KUCHING, June 12: The Petronas vs Sarawak government matter has gone beyond political positioning and will decide the future of both Sarawak and Sabah in the Federation of Malaysia for years to come.
Solidarity Anak Sarawak (SAS) founder Peter John Jaban argued that there was actually no need to go to the court because the Petroleum Development Act 1974 (PDA) was not applicable to Sarawak and Sabah.
“In addition, the PDA is also not valid because it was never passed in the State Legislative Assembly,” he said in a statement today.
“The Sarawak government’s responsibility is to protect her people, so the state government must be very careful with any decision it makes. Otherwise, we, the rakyat, will sue the state government for negligence.”
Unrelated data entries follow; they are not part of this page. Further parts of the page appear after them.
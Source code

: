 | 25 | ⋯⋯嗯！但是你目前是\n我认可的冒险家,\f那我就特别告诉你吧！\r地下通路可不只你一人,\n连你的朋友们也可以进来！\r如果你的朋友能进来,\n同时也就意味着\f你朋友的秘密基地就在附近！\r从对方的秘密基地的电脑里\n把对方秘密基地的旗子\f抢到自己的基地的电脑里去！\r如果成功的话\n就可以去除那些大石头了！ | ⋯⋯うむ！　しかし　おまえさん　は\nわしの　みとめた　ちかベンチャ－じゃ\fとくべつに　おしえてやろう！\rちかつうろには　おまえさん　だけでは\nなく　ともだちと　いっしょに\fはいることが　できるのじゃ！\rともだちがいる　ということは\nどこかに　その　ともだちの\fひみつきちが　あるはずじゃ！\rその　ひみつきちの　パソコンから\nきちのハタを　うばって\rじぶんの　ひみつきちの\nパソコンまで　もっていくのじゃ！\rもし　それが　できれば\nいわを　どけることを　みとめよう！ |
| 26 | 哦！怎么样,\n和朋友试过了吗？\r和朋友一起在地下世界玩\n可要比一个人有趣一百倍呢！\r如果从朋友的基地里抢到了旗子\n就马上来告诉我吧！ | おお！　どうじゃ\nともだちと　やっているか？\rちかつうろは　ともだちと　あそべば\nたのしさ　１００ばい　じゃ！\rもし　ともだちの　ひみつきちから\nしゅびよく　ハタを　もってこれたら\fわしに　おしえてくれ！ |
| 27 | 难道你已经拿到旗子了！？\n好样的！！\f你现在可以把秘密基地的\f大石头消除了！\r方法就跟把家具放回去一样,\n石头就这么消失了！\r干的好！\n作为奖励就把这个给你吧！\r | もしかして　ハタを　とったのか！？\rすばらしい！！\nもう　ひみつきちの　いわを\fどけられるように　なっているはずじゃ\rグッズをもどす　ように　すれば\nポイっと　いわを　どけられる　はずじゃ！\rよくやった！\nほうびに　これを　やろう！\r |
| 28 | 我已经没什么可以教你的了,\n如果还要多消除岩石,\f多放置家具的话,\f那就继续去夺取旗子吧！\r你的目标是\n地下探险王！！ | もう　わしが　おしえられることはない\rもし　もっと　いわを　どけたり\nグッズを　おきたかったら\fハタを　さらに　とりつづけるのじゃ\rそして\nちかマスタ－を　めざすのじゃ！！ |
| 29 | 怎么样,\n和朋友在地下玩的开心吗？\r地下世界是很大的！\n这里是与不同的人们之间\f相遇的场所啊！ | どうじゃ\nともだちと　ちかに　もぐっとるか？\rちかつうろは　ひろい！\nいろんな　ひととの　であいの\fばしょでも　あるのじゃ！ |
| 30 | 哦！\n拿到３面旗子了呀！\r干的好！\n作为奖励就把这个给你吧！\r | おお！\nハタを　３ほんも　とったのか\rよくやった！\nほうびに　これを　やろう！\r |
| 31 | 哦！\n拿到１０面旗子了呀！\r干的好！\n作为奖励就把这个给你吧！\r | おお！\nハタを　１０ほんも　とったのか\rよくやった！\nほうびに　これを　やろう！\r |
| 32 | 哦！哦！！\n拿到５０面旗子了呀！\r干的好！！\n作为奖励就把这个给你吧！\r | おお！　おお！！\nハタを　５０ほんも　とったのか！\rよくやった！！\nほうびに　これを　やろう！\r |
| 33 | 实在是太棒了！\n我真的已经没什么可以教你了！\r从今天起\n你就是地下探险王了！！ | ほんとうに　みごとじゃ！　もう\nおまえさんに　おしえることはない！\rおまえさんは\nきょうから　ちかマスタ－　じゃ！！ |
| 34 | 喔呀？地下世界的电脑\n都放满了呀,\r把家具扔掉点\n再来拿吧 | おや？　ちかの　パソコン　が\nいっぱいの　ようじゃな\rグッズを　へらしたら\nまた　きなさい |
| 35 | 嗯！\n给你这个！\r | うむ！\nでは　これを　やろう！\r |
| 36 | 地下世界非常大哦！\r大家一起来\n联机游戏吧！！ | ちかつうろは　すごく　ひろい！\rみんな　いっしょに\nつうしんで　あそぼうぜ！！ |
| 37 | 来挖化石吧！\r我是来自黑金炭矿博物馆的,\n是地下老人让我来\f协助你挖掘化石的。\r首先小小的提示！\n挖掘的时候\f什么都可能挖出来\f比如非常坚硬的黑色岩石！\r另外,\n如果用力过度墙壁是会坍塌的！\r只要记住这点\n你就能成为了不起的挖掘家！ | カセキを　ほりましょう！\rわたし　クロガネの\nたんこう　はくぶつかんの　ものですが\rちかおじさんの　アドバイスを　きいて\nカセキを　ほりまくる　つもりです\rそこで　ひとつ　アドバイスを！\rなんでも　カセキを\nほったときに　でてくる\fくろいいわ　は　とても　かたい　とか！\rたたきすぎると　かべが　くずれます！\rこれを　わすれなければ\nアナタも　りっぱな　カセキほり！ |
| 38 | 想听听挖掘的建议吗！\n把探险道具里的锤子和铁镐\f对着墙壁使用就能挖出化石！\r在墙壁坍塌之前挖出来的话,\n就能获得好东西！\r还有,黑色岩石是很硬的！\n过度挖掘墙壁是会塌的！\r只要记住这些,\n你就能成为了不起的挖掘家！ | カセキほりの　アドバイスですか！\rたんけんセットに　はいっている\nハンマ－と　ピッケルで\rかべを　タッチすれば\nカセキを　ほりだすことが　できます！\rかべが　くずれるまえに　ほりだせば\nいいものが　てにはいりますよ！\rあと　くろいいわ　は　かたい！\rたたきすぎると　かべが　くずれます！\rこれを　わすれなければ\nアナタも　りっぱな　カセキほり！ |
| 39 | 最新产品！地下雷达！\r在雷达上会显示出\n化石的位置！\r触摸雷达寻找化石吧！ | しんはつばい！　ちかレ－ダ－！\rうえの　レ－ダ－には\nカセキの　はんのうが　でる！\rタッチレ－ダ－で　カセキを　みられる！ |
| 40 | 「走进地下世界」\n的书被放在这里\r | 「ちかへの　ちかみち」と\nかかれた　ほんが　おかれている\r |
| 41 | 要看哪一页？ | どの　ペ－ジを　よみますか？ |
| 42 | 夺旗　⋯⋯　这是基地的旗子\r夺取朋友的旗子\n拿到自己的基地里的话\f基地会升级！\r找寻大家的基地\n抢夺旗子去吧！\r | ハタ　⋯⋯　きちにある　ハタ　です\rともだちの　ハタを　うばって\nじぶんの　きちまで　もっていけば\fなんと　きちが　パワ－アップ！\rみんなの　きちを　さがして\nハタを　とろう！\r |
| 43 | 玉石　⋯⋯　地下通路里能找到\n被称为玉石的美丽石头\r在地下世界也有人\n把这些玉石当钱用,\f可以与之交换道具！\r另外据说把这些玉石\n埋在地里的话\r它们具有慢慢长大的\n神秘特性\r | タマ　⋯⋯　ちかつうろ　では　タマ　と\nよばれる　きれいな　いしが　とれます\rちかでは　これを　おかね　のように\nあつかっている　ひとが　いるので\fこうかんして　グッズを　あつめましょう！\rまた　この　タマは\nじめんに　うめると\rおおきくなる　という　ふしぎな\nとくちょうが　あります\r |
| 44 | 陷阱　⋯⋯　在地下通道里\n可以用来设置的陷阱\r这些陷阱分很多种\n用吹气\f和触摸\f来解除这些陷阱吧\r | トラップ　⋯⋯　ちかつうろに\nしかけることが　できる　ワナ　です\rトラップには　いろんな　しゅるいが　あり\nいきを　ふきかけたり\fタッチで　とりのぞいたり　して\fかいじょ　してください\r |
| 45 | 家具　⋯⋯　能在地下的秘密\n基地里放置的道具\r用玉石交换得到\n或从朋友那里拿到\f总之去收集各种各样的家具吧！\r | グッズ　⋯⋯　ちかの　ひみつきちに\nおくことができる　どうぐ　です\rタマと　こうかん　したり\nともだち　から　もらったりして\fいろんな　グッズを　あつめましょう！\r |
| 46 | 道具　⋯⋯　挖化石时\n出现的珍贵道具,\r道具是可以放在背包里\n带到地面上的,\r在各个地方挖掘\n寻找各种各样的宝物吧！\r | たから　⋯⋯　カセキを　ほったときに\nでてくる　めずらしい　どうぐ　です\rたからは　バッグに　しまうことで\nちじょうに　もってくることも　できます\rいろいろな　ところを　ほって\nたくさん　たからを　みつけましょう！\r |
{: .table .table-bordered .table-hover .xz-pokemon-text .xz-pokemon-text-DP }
The Borneon states, he observed, had been quiet for many years and even allowed their revenues to be drained and appropriated for the benefit of others.
“But Sarawak and Sabah are awake now and cannot, and will not, go back to sleep. I am also very happy to see that more and more younger generations, especially the Bumiputra, are now interested to know more about the MA63 (Malaysia Agreement 1963).”
He pointed out that the MA63 is the founding document of the nation, and it formed the basis of the Federal Constitution.
“Therefore, any legislation that goes against it is unconstitutional. This includes the Territorial Sea Act 2012 and the PDA. MA63 puts 100 per cent of natural resources under the purview of the state.”
Up until now, Sarawakians would most likely have settled for a 20 per cent royalty for its oil resources in recognition of their part in a larger political whole.
“However, if Petronas wished to go for all of it, then Sarawak must do the same. Sarawak and Sabah must defend their rights or risk losing them entirely. This (Petronas) suit shows that the time for accepting half measures and compromises is over.
“Sarawak’s opponent in this case intends to settle for nothing less than the outright ownership of the state’s resources. This cannot be allowed or Sarawak will be the beggar for future generations to come.”
Peter John stressed that this was not about corruption or about which party or coalition got to control the revenues and the next state government.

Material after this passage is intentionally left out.